Man has worked hard from the earliest times to develop synthetic materials which would offer benefits not found in the natural products around him.
PVC is one of the oldest synthetic materials with the longest history in industrial production. Its early history is of multiple and accidental discovery in different places at different times as well as unsuccessful quests for commercial application.
Early researchers accidentally discovered PVC on at least two occasions in the 19th century. The first, in 1838, was by the French physicist and chemist Henri Victor Regnault and the second in 1872 by the German Eugen Baumann. On both occasions, the polymer appeared as a white solid inside flasks of the newly discovered vinyl chloride gas that had been left exposed to sunlight. The material was difficult to work with and no one mastered the challenge of commercial applications.
In 1913, German inventor Friedrich Heinrich August Klatte took out a patent on PVC. His method used polymerization of vinyl chloride with sunlight.
The most significant breakthrough occurred in the United States when the company BFGoodrich hired the industrial scientist Waldo Semon to develop a synthetic replacement for the increasingly costly natural rubber. His experiments again produced polyvinyl chloride. However, the material was threatened by the recession in the 1920s and it was under threat of abandonment that Semon conceived the idea of PVC as a water resistant coating for fabrics. Sales took off quickly with a rapidly expanding product range. Demand accelerated again during the Second World War, when PVC quickly replaced traditional material to insulate wiring on military ships.
During the 1950's many more companies started to produce PVC and volumes increased dramatically around the world. Developers quickly found further, innovative uses through the decade and refined methods to enhance durability, opening the door to applications in the building trades. By the middle of the 20th century, five companies were producing PVC, and ground-breaking uses for PVC, or ‘vinyl’ as it is also known, continued to be found during the 1960s. A vinyl-based latex was used on inflatable structures and fabric coatings, and at the same time, methods for improving PVC's durability were developed, allowing applications in the building industry.

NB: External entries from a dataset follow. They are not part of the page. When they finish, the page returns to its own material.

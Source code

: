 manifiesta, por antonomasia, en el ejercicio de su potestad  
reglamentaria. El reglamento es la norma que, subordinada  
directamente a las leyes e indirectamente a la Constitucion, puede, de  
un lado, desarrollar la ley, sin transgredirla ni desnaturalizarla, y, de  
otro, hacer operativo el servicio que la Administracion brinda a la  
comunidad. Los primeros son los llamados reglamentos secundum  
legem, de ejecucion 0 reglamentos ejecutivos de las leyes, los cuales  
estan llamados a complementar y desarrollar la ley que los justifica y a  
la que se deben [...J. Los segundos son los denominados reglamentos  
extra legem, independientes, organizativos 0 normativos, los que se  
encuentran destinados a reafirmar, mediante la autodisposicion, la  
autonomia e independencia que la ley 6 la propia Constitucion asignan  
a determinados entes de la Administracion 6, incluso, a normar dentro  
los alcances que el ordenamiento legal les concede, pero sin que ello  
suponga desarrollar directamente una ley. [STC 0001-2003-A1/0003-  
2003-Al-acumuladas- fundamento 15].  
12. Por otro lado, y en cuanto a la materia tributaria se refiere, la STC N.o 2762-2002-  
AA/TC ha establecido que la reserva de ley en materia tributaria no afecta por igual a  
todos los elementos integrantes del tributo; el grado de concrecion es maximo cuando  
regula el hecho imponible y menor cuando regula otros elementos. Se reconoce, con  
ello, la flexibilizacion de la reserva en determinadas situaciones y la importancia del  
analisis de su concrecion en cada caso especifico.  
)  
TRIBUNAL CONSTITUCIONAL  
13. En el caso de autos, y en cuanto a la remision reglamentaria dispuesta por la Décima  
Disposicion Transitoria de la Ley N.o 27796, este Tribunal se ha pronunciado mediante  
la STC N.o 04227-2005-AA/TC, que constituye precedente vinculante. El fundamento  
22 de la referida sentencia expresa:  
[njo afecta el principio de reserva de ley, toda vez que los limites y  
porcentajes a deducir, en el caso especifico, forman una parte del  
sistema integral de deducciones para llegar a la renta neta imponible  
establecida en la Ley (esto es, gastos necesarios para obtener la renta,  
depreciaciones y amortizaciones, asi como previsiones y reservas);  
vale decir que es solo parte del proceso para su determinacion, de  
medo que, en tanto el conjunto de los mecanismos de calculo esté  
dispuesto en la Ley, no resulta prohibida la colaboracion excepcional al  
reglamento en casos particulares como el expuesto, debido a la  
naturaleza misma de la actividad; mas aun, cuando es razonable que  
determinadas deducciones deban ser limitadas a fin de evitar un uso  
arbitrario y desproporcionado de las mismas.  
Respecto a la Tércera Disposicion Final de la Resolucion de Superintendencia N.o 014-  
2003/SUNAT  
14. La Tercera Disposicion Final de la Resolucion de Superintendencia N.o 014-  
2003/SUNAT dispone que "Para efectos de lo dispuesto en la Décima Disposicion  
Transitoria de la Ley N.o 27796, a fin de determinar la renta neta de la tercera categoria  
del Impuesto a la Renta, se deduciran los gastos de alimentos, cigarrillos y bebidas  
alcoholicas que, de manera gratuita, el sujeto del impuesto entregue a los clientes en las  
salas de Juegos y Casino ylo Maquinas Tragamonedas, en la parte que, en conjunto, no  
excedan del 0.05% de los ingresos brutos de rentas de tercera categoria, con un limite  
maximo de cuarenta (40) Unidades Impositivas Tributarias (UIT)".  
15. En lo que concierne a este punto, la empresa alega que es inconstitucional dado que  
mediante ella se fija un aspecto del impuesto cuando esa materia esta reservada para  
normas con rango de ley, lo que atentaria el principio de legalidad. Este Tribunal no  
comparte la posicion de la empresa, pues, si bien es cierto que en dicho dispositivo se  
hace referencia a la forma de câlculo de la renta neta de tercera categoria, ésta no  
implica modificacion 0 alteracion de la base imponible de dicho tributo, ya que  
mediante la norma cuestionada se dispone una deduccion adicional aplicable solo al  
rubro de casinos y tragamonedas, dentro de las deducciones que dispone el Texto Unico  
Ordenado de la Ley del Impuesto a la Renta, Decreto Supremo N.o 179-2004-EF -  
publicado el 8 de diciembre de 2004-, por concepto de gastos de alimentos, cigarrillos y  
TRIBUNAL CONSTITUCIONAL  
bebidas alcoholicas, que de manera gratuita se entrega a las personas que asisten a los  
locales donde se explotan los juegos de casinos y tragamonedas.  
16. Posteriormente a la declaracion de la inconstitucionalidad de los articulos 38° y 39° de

PVC products rapidly became essential to the construction industry; the plastic's resistance to light, chemicals and corrosion made it the best option for building applications. Improvement made to the materials’ resistance to extreme temperatures, allowed for PVC to be transporting water to thousands of homes and industries. By the 1980s, twenty companies were producing PVC. Today, PVC is the third largest-selling commodity plastic in the world after polyethylene and polypropylene. PVC's low cost, excellent durability and processability, make it the material of choice for dozens of industries such as health care,IT, transport, textiles and construction.